The end result of building a business around proprietary customer information is the creation of knowledge intensity ---
A way of doing business by systematically tracking, quantifying, researching, analyzing and compiling countless unknowns for each company in order to reduce uncertainty and improve predictability, enables managers to make more accurate decisions than ever before. How often?
All the time?
It\'s far from that place.
However, increasing the frequency of correct actions from 40% to 50% has a huge impact on the success of any business. Even a one-
The percentage increase will make a big difference.
\"Work numbers\" are hard, but those who have done it know it is rewarding. Is it genius? Not really.
It\'s just to be obsessed with customers and to persevere in seeking information that will help you get to know them.
Knowledge-intensive companies like Coach apply ten to twenty times more information than their competitors.
They have been looking for more.
As a result, they have moved from passive victims of customer risk to active risk shapers, reading the changing patterns of customer choice and making informed decisions about how to respond.
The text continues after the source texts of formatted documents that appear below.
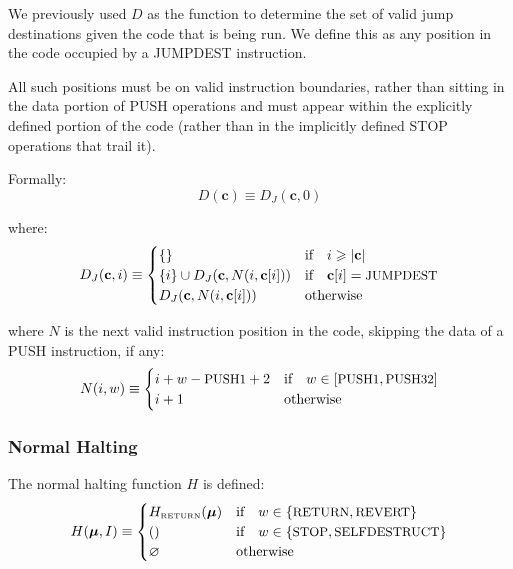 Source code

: \documentclass[9pt,oneside]{amsart}
\begin{document}
\begin{multicols}{2}
We previously used $D$ as the function to determine the set of valid jump destinations given the code that is being run. We define this as any position in the code occupied by a {\small JUMPDEST} instruction.

All such positions must be on valid instruction boundaries, rather than sitting in the data portion of {\small PUSH} operations and must appear within the explicitly defined portion of the code (rather than in the implicitly defined {\small STOP} operations that trail it).

Formally:
\begin{equation}
D(\mathbf{c}) \equiv D_J(\mathbf{c}, 0)
\end{equation}

where:
\begin{equation}
D_J(\mathbf{c}, i) \equiv \begin{cases}
\{\} & \text{if} \quad i \geqslant |\mathbf{c}|  \\
\{ i \} \cup D_J(\mathbf{c}, N(i, \mathbf{c}[i])) & \text{if} \quad \mathbf{c}[i] = \text{\small JUMPDEST} \\
D_J(\mathbf{c}, N(i, \mathbf{c}[i])) & \text{otherwise} \\
\end{cases}
\end{equation}

where $N$ is the next valid instruction position in the code, skipping the data of a {\small PUSH} instruction, if any:
\begin{equation}
N(i, w) \equiv \begin{cases}
i + w - \text{\small PUSH1} + 2 & \text{if} \quad w \in [\text{\small PUSH1}, \text{\small PUSH32}] \\
i + 1 & \text{otherwise} \end{cases}
\end{equation}

\subsubsection{Normal Halting}

The normal halting function $H$ is defined:
\begin{equation}
H(\boldsymbol{\mu}, I) \equiv \begin{cases}
H_{\text{\tiny RETURN}}(\boldsymbol{\mu}) & \text{if} \quad w \in \{\text{\small RETURN}, \text{\small REVERT}\} \\
() & \text{if} \quad w \in \{ \text{\small STOP}, \text{\small SELFDESTRUCT} \} \\
\varnothing & \text{otherwise}
\end{cases}
\end{equation}


\end{multicols}
\end{document}
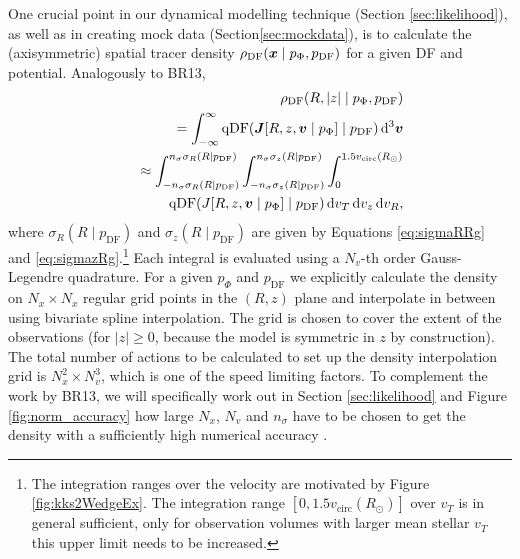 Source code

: One crucial point in our dynamical modelling technique (Section \ref{sec:likelihood}), as well as in creating mock data (Section\ref{sec:mockdata}), is to calculate the (axisymmetric) spatial tracer density $\rho_\text{DF}(\boldsymbol{x} \mid p_{\Phi},p_\text{DF})$ for a given DF and potential. Analogously to BR13, 
\begin{eqnarray}
&&\rho_\text{DF}(R,|z| \mid p_{\Phi},p_\text{DF}) \nonumber\\
&&= \int_{-\infty}^{\infty} \text{qDF}(\vect{J}[R,z,\vect{v} \mid p_{\Phi}] \mid p_\text{DF}) \Diff3\vect{v}  \\%
&&\approx \int_{-n_\sigma \sigma_R(R \mid p_\text{DF})}^{n_\sigma \sigma_R(R \mid p_\text{DF})} \int_{-n_\sigma\sigma_z(R \mid p_\text{DF})}^{n_\sigma \sigma_z(R \mid p_\text{DF})} \int_{0}^{1.5 v_\text{circ}(R_\odot)}  \nonumber\\
& & \hspace{1cm} \text{qDF}(J[R,z,\vect{v} \mid p_{\Phi}] \mid p_\text{DF}) \diff v_T \diff v_z \diff v_R, \label{eq:tracerdensity}
\end{eqnarray}
where $\sigma_R(R \mid p_\text{DF})$ and $\sigma_z(R \mid p_\text{DF})$ are given by Equations \ref{eq:sigmaRRg} and \ref{eq:sigmazRg}.\footnote{The integration ranges over the velocity are motivated by Figure \ref{fig:kks2WedgeEx}. The integration range $[0,1.5 v_\text{circ}(R_\odot)]$ over $v_T$ is in general sufficient, only for observation volumes with larger mean stellar $v_T$ this upper limit needs to be increased.} Each integral is evaluated using a $N_v$-th order Gauss-Legendre quadrature. For a given $p_\Phi$ and $p_\text{DF}$ we explicitly calculate the density on $N_x \times N_x$ regular grid points in the $(R,z)$ plane and interpolate in between using bivariate spline interpolation. The grid is chosen to cover the extent of the observations (for $|z|\geq0$, because the model is symmetric in $z$ by construction). The total number of actions to be calculated to set up the density interpolation grid is $N_x^2 \times N_v^3$, which is one of the speed limiting factors. To complement the work by BR13, we will specifically work out in Section \ref{sec:likelihood} and Figure \ref{fig:norm_accuracy} how large $N_x$, $N_v$ and $n_\sigma$ have to be chosen to get the density with a sufficiently high numerical accuracy . 


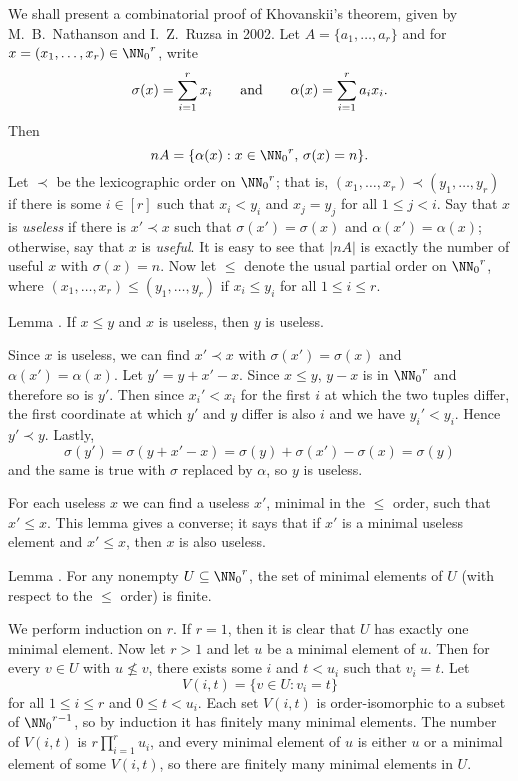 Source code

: We shall present a combinatorial proof of Khovanskii's theorem,
given by M.~B.~Nathanson and I.~Z.~Ruzsa in 2002.
Let $A = \{a_1,\ldots, a_r\}$ and
for $x = (x_1,\ldots, x_r)\in {\NN_0}^r$, write
$$\sigma(x) = \sum_{i=1}^r x_i\qquad\hbox{and}\qquad
\alpha(x) = \sum_{i=1}^r a_ix_i.$$
Then
$$nA = \{ \alpha(x) : x\in {\NN_0}^r,\, \sigma(x) = n\}.$$
Let $\prec$ be the lexicographic order on ${\NN_0}^r$; that is, $(x_1,\ldots,x_r)\prec (y_1,\ldots,y_r)$
if there is some $i\in [r]$ such that $x_i<y_i$ and $x_j = y_j$ for all $1\le j<i$.
Say that $x$ is {\it useless} if there is $x'\prec x$ such that $\sigma(x') = \sigma(x)$ and
$\alpha(x') = \alpha(x)$; otherwise, say that $x$ is {\it useful}. It is easy to see that
$|nA|$ is exactly the number of useful $x$ with $\sigma(x) = n$. Now let $\le$ denote
the usual partial order on ${\NN_0}^r$, where $(x_1,\ldots,x_r)\le (y_1,\ldots,y_r)$
if $x_i\le y_i$ for all $1\le i\le r$.

\proclaim Lemma {\advthm}. If $x\le y$ and $x$ is useless, then $y$ is useless.

\proof Since $x$ is useless, we can find $x'\prec x$ with $\sigma(x') = \sigma(x)$ and $\alpha(x') = \alpha(x)$.
Let $y' = y+x'-x$. Since $x\le y$, $y-x$ is in ${\NN_0}^r$ and therefore so is $y'$. Then since
$x_i' < x_i$ for the first $i$ at which the two tuples differ, the first coordinate at which $y'$ and
$y$ differ is also $i$ and we have $y_i'<y_i$. Hence $y'\prec y$. Lastly,
$$\sigma(y') = \sigma(y+x'-x) = \sigma(y) + \sigma(x') - \sigma(x) = \sigma(y)$$
and the same is true with $\sigma$ replaced by $\alpha$, so $y$ is useless.\slug

For each useless $x$ we can find a useless $x'$, minimal in the $\le$ order, such that $x'\le x$.
This lemma gives a converse; it says that if $x'$ is a minimal useless element and $x'\le x$, then
$x$ is also useless.

\edef\lemminimalfinite{\the\thmcount}
\proclaim Lemma {\advthm}. For any nonempty $U\subseteq {\NN_0}^r$, the set of minimal elements of
$U$ (with respect to the $\le$ order) is finite.

\proof We perform induction on $r$. If $r=1$, then it is clear that $U$ has exactly one minimal element.
Now let $r>1$ and let $u$ be a minimal element of $u$. Then for every $v\in U$ with $u\not\le v$,
there exists some $i$ and $t< u_i$ such that $v_i = t$. Let
$$V(i,t) = \{v\in U : v_i = t\}$$
for all $1\le i\le r$ and $0\le t<u_i$. Each set $V(i,t)$ is order-isomorphic to a subset of ${\NN_0}^{r-1}$,
so by induction it has finitely many minimal elements. The number of $V(i,t)$ is $r\prod_{i=1}^r u_i$,
and every minimal element of $u$ is either $u$ or a minimal element of some $V(i,t)$, so there are
finitely many minimal elements in $U$.\slug

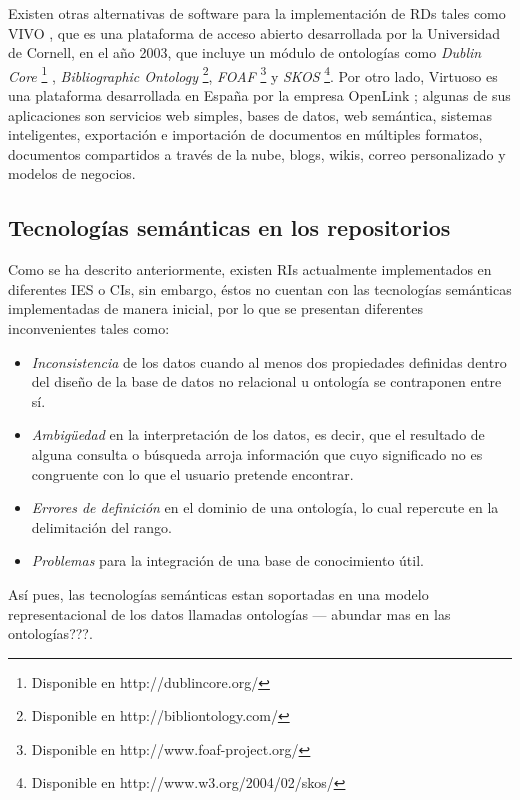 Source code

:Existen otras alternativas de software para la implementación de RDs tales como VIVO \cite{VivoWeb}, que es una plataforma de acceso abierto desarrollada por la Universidad de Cornell, en el año 2003, que incluye un módulo de ontologías como \textit{Dublin Core} \footnote{Disponible en http://dublincore.org/} , \textit{Bibliographic Ontology} \footnote{Disponible en http://bibliontology.com/}, \textit{FOAF} \footnote{Disponible en http://www.foaf-project.org/} y \textit{SKOS} \footnote{Disponible en http://www.w3.org/2004/02/skos/}. Por otro lado, Virtuoso es una plataforma desarrollada en España por la empresa OpenLink \cite{VirtuosoRef}; algunas de sus aplicaciones son servicios web simples, bases de datos, web semántica, sistemas inteligentes, exportación e importación de documentos en múltiples formatos, documentos compartidos a través de la nube, blogs, wikis, correo personalizado y modelos de negocios.\newline

\subsection{Tecnologías semánticas en los repositorios}

Como se ha descrito anteriormente, existen RIs actualmente implementados en di\-fe\-ren\-tes IES o CIs, sin embargo, éstos no cuentan con las tecnologías semánticas implementadas de manera inicial, por lo que se presentan diferentes inconvenientes tales como:

\begin{itemize}
\item \textit{Inconsistencia} de los datos cuando al menos dos propiedades definidas dentro del diseño de la base de datos no relacional u ontología se contraponen entre sí.
\item \textit{Ambigüedad} en la interpretación de los datos, es decir, que el resultado de alguna consulta o búsqueda arroja información que cuyo significado no es congruente con lo que el usuario pretende encontrar.
\item \textit{Errores de definición} en el dominio de una ontología, lo cual repercute en la delimitación del rango.
\item \textit{Problemas} para la integración de una base de conocimiento útil.
\end{itemize}

Así pues, las tecnologías semánticas estan soportadas en una modelo representacional de los datos llamadas ontologías --- abundar mas en las ontologías???.

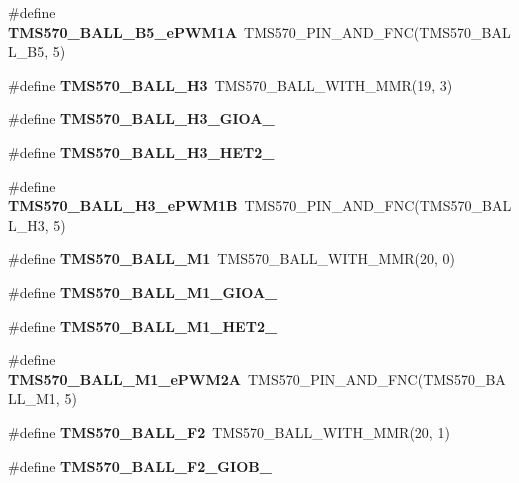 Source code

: \begin{DoxyCompactItemize}
\item 
\mbox{\label{tms570lc4357-pins_8h_a202dc52f345957a4b626cf7b352350ad}} 
\#define {\bfseries T\+M\+S570\+\_\+\+B\+A\+L\+L\+\_\+\+B5\+\_\+e\+P\+W\+M1A}~T\+M\+S570\+\_\+\+P\+I\+N\+\_\+\+A\+N\+D\+\_\+\+F\+NC(T\+M\+S570\+\_\+\+B\+A\+L\+L\+\_\+\+B5, 5)
\item 
\mbox{\label{tms570lc4357-pins_8h_ac363b9371a1109af1c8cbb8f7bfe0bf4}} 
\#define {\bfseries T\+M\+S570\+\_\+\+B\+A\+L\+L\+\_\+\+H3}~T\+M\+S570\+\_\+\+B\+A\+L\+L\+\_\+\+W\+I\+T\+H\+\_\+\+M\+MR(19, 3)
\item 
\#define {\bfseries T\+M\+S570\+\_\+\+B\+A\+L\+L\+\_\+\+H3\+\_\+\+G\+I\+O\+A\+\_}
\item 
\#define {\bfseries T\+M\+S570\+\_\+\+B\+A\+L\+L\+\_\+\+H3\+\_\+\+H\+E\+T2\+\_}
\item 
\mbox{\label{tms570lc4357-pins_8h_a02020e8d3b1160d2431b968f519877bf}} 
\#define {\bfseries T\+M\+S570\+\_\+\+B\+A\+L\+L\+\_\+\+H3\+\_\+e\+P\+W\+M1B}~T\+M\+S570\+\_\+\+P\+I\+N\+\_\+\+A\+N\+D\+\_\+\+F\+NC(T\+M\+S570\+\_\+\+B\+A\+L\+L\+\_\+\+H3, 5)
\item 
\mbox{\label{tms570lc4357-pins_8h_ab4f030496ff76318c357b877deadfc84}} 
\#define {\bfseries T\+M\+S570\+\_\+\+B\+A\+L\+L\+\_\+\+M1}~T\+M\+S570\+\_\+\+B\+A\+L\+L\+\_\+\+W\+I\+T\+H\+\_\+\+M\+MR(20, 0)
\item 
\#define {\bfseries T\+M\+S570\+\_\+\+B\+A\+L\+L\+\_\+\+M1\+\_\+\+G\+I\+O\+A\+\_}
\item 
\#define {\bfseries T\+M\+S570\+\_\+\+B\+A\+L\+L\+\_\+\+M1\+\_\+\+H\+E\+T2\+\_}
\item 
\mbox{\label{tms570lc4357-pins_8h_a99dfad576e583d51b8d4061d0df26434}} 
\#define {\bfseries T\+M\+S570\+\_\+\+B\+A\+L\+L\+\_\+\+M1\+\_\+e\+P\+W\+M2A}~T\+M\+S570\+\_\+\+P\+I\+N\+\_\+\+A\+N\+D\+\_\+\+F\+NC(T\+M\+S570\+\_\+\+B\+A\+L\+L\+\_\+\+M1, 5)
\item 
\mbox{\label{tms570lc4357-pins_8h_adf9d37c2c8fa14695c7645c703bb8697}} 
\#define {\bfseries T\+M\+S570\+\_\+\+B\+A\+L\+L\+\_\+\+F2}~T\+M\+S570\+\_\+\+B\+A\+L\+L\+\_\+\+W\+I\+T\+H\+\_\+\+M\+MR(20, 1)
\item 
\#define {\bfseries T\+M\+S570\+\_\+\+B\+A\+L\+L\+\_\+\+F2\+\_\+\+G\+I\+O\+B\+\_}

\end{DoxyCompactItemize}
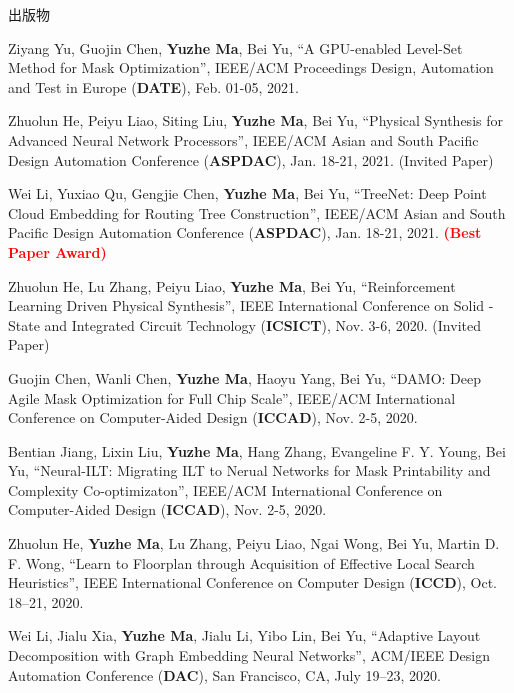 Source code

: \begin{rSection}{出版物}
\begin{description}[font=\normalfont]
\item [{[C22]}]{
    Ziyang Yu, Guojin Chen, \textbf{Yuzhe Ma}, Bei Yu,
    ``A GPU-enabled Level-Set Method for Mask Optimization'',
    IEEE/ACM Proceedings Design, Automation and Test in Europe (\textbf{DATE}), Feb. 01-05, 2021.
}

\item [{[C21]}]{
    Zhuolun He, Peiyu Liao, Siting Liu, \textbf{Yuzhe Ma}, Bei Yu,
    ``Physical Synthesis for Advanced Neural Network Processors'',
    IEEE/ACM Asian and South Pacific Design Automation Conference (\textbf{ASPDAC}), Jan. 18-21, 2021. (Invited Paper)
}

\item [{[C20]}]{
    Wei Li, Yuxiao Qu, Gengjie Chen, \textbf{Yuzhe Ma}, Bei Yu,
    ``TreeNet: Deep Point Cloud Embedding for Routing Tree Construction'',
    IEEE/ACM Asian and South Pacific Design Automation Conference (\textbf{ASPDAC}), Jan. 18-21, 2021.
    \textcolor{red}{\textbf{(Best Paper Award)}}
}

\item[{[C19]}]{
    Zhuolun He, Lu Zhang, Peiyu Liao, \textbf{Yuzhe Ma}, Bei Yu,
    ``Reinforcement Learning Driven Physical Synthesis'',
    IEEE International Conference on Solid -State and Integrated Circuit Technology (\textbf{ICSICT}), Nov. 3-6, 2020. (Invited Paper)
}

\item[{[C18]}]{
    Guojin Chen, Wanli Chen, \textbf{Yuzhe Ma}, Haoyu Yang, Bei Yu,
    ``DAMO: Deep Agile Mask Optimization for Full Chip Scale'',
    IEEE/ACM International Conference on Computer-Aided Design (\textbf{ICCAD}), Nov. 2-5, 2020.
}

\item[{[C17]}]{
    Bentian Jiang, Lixin Liu, \textbf{Yuzhe Ma}, Hang Zhang, Evangeline F. Y. Young, Bei Yu,
    ``Neural-ILT: Migrating ILT to Nerual Networks for Mask Printability and Complexity Co-optimizaton'',
    IEEE/ACM International Conference on Computer-Aided Design (\textbf{ICCAD}), Nov. 2-5, 2020.
}

\item[{[C16]}]{
    Zhuolun He, \textbf{Yuzhe Ma}, Lu Zhang, Peiyu Liao, Ngai Wong, Bei Yu, Martin D. F. Wong,
    ``Learn to Floorplan through Acquisition of Effective Local Search Heuristics'',
    IEEE International Conference on Computer Design (\textbf{ICCD}), Oct. 18–21, 2020.
}

\item[{[C15]}]{
    Wei Li, Jialu Xia, \textbf{Yuzhe Ma}, Jialu Li, Yibo Lin, Bei Yu,
    ``Adaptive Layout Decomposition with Graph Embedding Neural Networks'',
    ACM/IEEE Design Automation Conference (\textbf{DAC}), San Francisco, CA, July 19–23, 2020.
}


\end{description}
\end{rSection}
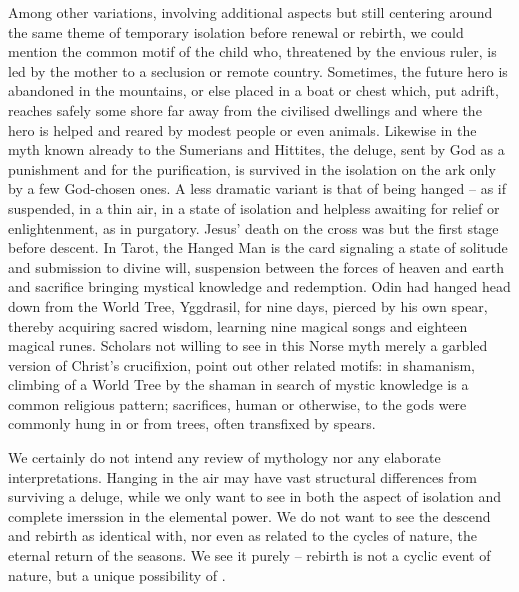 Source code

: Among other variations, involving additional aspects but still centering around
the same theme of temporary isolation before renewal or rebirth, we could
mention the common motif of the child who, threatened by the envious ruler, is
led by the mother to a seclusion or remote country. Sometimes, the future hero is abandoned in the mountains, or else placed in a boat or chest which, put adrift, reaches
safely some shore far away from the civilised dwellings and where the hero is
helped and reared by modest people or even animals.  Likewise in the myth known already to the Sumerians and Hittites,
the deluge, sent by God as a punishment and for the purification, is survived in
the isolation on the ark only by a few God-chosen ones.  A less dramatic variant is that of being
hanged -- as if suspended, in a thin air, in a state of isolation and helpless
awaiting for relief or enlightenment, as in purgatory. Jesus' death on the cross
was but the first stage before descent.  In Tarot, the Hanged Man is the card
signaling a state of solitude and submission to divine will, suspension between
the forces of heaven and earth and sacrifice bringing mystical knowledge and
redemption.  Odin had hanged head down from the World Tree, Yggdrasil, for nine
days, pierced by his own spear, thereby acquiring sacred wisdom, learning nine
magical songs and eighteen magical runes.  Scholars not willing to see in this
Norse myth merely a garbled version of Christ's crucifixion, point out other
related motifs: in shamanism, climbing of a World Tree by the shaman in search
of mystic knowledge is a common religious pattern; sacrifices, human or
otherwise, to the gods were commonly hung in or from trees, often transfixed by
spears.

\pa
We certainly do not intend any review of mythology nor any elaborate
interpretations.  Hanging in the air may have vast structural differences from
surviving a deluge, while we only want to see in both the aspect of isolation
and complete imerssion in the elemental power. 
We do not want to see the descend and rebirth as identical with, nor even as
related to the cycles of nature, the eternal return of the seasons. 
We see it purely  -- rebirth
is not a cyclic event of nature, but a unique possibility of .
Ordering benefits from Amazon. comADRIAN J. SLYWOTZKY --
Quoted by industry Weekly as \"for most of the 20 th century, Peter Drucker was a management guru and all others were measured \"---
Director of Oliver Weiman.
He is the author of the best-selling book Profit Zone (
Selected by Business Weekly as one of the top ten best sellers in 1998)
Pay attention to immigration and how to grow when the market does not grow.
He also spoke at the Harvard Business Review and The Wall Street Journal, and at the World Economic Forum in Davos, the Microsoft CEO summit, the Forbes CEO Forum, and the fortune CEO Conference. See www. crownbusiness.